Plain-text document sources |

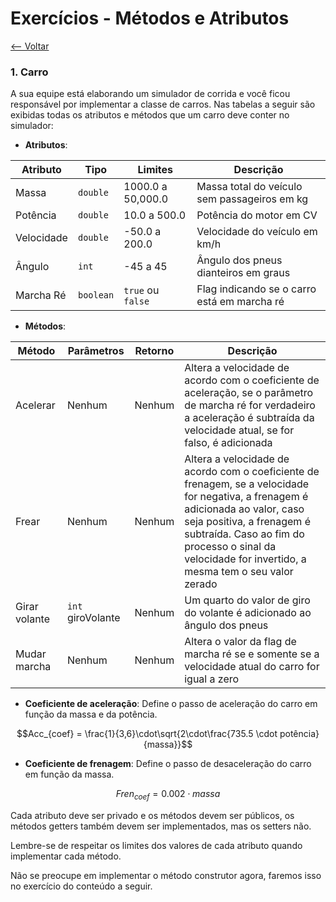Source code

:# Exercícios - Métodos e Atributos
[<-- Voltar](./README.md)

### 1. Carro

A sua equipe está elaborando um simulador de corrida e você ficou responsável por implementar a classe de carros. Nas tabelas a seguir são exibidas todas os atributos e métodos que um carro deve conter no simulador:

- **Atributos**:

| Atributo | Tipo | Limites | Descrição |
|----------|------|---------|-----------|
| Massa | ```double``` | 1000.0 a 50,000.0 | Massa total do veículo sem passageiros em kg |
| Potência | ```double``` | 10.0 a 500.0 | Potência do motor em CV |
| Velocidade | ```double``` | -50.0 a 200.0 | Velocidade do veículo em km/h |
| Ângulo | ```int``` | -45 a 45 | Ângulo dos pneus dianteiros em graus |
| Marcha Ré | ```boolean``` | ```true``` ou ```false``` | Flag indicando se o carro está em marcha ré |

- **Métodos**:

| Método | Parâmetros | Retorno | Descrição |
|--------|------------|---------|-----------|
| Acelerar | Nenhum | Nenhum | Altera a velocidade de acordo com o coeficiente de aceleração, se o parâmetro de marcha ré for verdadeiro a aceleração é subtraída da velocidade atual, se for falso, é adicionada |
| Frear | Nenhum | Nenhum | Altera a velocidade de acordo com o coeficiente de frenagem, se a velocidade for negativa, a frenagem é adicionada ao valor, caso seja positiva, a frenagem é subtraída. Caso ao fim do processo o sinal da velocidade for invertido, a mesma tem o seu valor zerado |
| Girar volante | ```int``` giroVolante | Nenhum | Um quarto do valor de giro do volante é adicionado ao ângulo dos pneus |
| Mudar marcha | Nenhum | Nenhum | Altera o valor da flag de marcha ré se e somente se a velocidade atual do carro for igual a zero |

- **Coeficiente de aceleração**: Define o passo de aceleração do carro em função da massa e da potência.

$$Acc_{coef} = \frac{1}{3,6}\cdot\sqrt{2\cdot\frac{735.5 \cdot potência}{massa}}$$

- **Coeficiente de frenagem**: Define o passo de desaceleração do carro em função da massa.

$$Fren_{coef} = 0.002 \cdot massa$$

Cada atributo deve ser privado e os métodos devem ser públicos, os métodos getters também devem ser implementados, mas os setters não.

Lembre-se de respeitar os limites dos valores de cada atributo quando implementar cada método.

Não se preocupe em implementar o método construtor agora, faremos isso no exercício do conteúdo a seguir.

REQUIRED WORK | Locate the word "cdot" in the records above, and return each line that has it.

COMPLETED TASK |
$$Acc_{coef} = \frac{1}{3,6}\cdot\sqrt{2\cdot\frac{735.5 \cdot potência}{massa}}$$
$$Fren_{coef} = 0.002 \cdot massa$$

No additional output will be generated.